A Unprecedented Alliance Reshapes AI's Backbone

As the hunger for artificial intelligence computing power explodes, network communication has emerged as the critical bottleneck limiting the scale and efficiency of model training. A newly released technical specification, born from a unique collaboration, aims to fundamentally redesign how AI clusters connect.

Tackling the Achilles' Heel of Massive-Scale Training

With AI models surpassing trillions of parameters, training clusters now incorporate tens of thousands of GPUs. Traditional network architectures reveal a fatal flaw under this scale: even a minuscule packet delay or a single link failure can idle vast arrays of expensive processors, halting training tasks and incurring massive costs. Larger clusters suffer these network-induced disruptions more frequently and severely.
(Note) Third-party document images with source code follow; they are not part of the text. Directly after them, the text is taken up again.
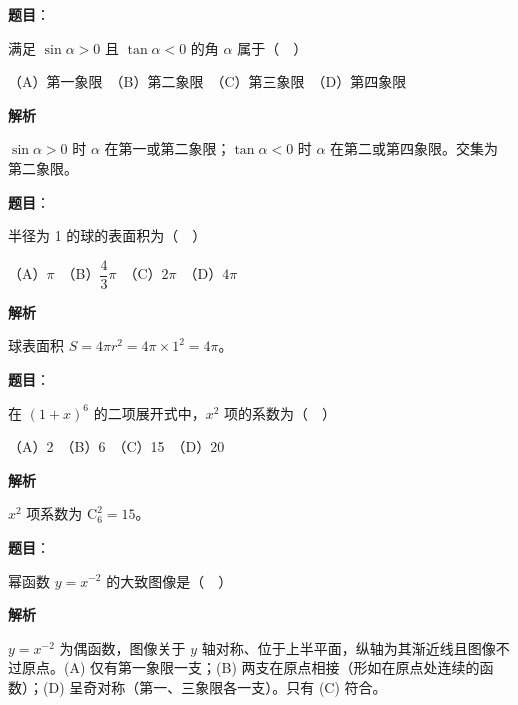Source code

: \begin{answer}

\textbf{题目}：

满足 \(\sin\alpha>0\) 且 \(\tan\alpha<0\) 的角 \(\alpha\) 属于（　）

（A）第一象限　（B）第二象限　（C）第三象限　（D）第四象限

\textbf{解析}

\(\sin\alpha>0\) 时 \(\alpha\) 在第一或第二象限；\(\tan\alpha<0\) 时 \(\alpha\) 在第二或第四象限。交集为第二象限。


\end{answer}
\begin{answer}

\textbf{题目}：

半径为 1 的球的表面积为（　）

（A）\(\pi\)　（B）\(\dfrac{4}{3}\pi\)　（C）\(2\pi\)　（D）\(4\pi\)

\textbf{解析}

球表面积 \(S=4\pi r^{2}=4\pi\times 1^{2}=4\pi\)。


\end{answer}
\begin{answer}

\textbf{题目}：

在 \((1+x)^{6}\) 的二项展开式中，\(x^{2}\) 项的系数为（　）

（A）2　（B）6　（C）15　（D）20

\textbf{解析}

\(x^{2}\) 项系数为 \(\mathrm{C}_{6}^{2}=15\)。


\end{answer}
\begin{answer}

\textbf{题目}：

幂函数 \(y=x^{-2}\) 的大致图像是（　）
\nopagebreak[4]
\begin{center}\end{center}
\nopagebreak[4]
\textbf{解析}

\(y=x^{-2}\) 为偶函数，图像关于 \(y\) 轴对称、位于上半平面，纵轴为其渐近线且图像不过原点。(A) 仅有第一象限一支；(B) 两支在原点相接（形如在原点处连续的函数）；(D) 呈奇对称（第一、三象限各一支）。只有 (C) 符合。


\end{answer}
The MRC Protocol: Parallelism Over Raw Speed

The core innovation of the Multi-path Reliable Connection (MRC) protocol is a paradigm shift from chasing pure bandwidth to ensuring robustness and resilience. Instead of relying on a single, monolithic high-speed link, MRC logically splits a physical network interface into multiple independent, parallel sub-paths.

In practice, the protocol allows a high-speed port to connect to several different network switches, creating a parallel web of connections. For instance, an 800Gb/s interface can be configured as eight separate 100Gb/s paths. This architecture delivers key benefits:

  • Enhanced Reliability: Traffic instantly reroutes through healthy paths if one sub-link congests or fails, preventing a single point of failure from crippling the entire cluster.
  • Reduced Latency: Fine-grained path management enables smarter data scheduling, cutting down queueing delays.
  • Improved Utilization: Parallel paths balance load more evenly, boosting overall network throughput efficiency.

Industry-Wide Push for Standardization

This achievement stems from a rare convergence of leaders across the entire tech stack—from silicon design and hardware manufacturing to software and cloud services. The two-year joint development effort underscores the industry's unified commitment to solving this universal challenge. By releasing the specification through the Open Compute Project (OCP), the consortium ensures its neutrality and openness, fostering rapid adoption across global data centers.

Networking solutions implementing the MRC protocol are already operational in supercomputing clusters powered by the latest acceleration platforms, successfully handling extreme-scale AI workloads. This marks more than a technical breakthrough; it's a profound demonstration of industry collaboration for AI infrastructure, paving the way for training the next generation of trillion-parameter and beyond models.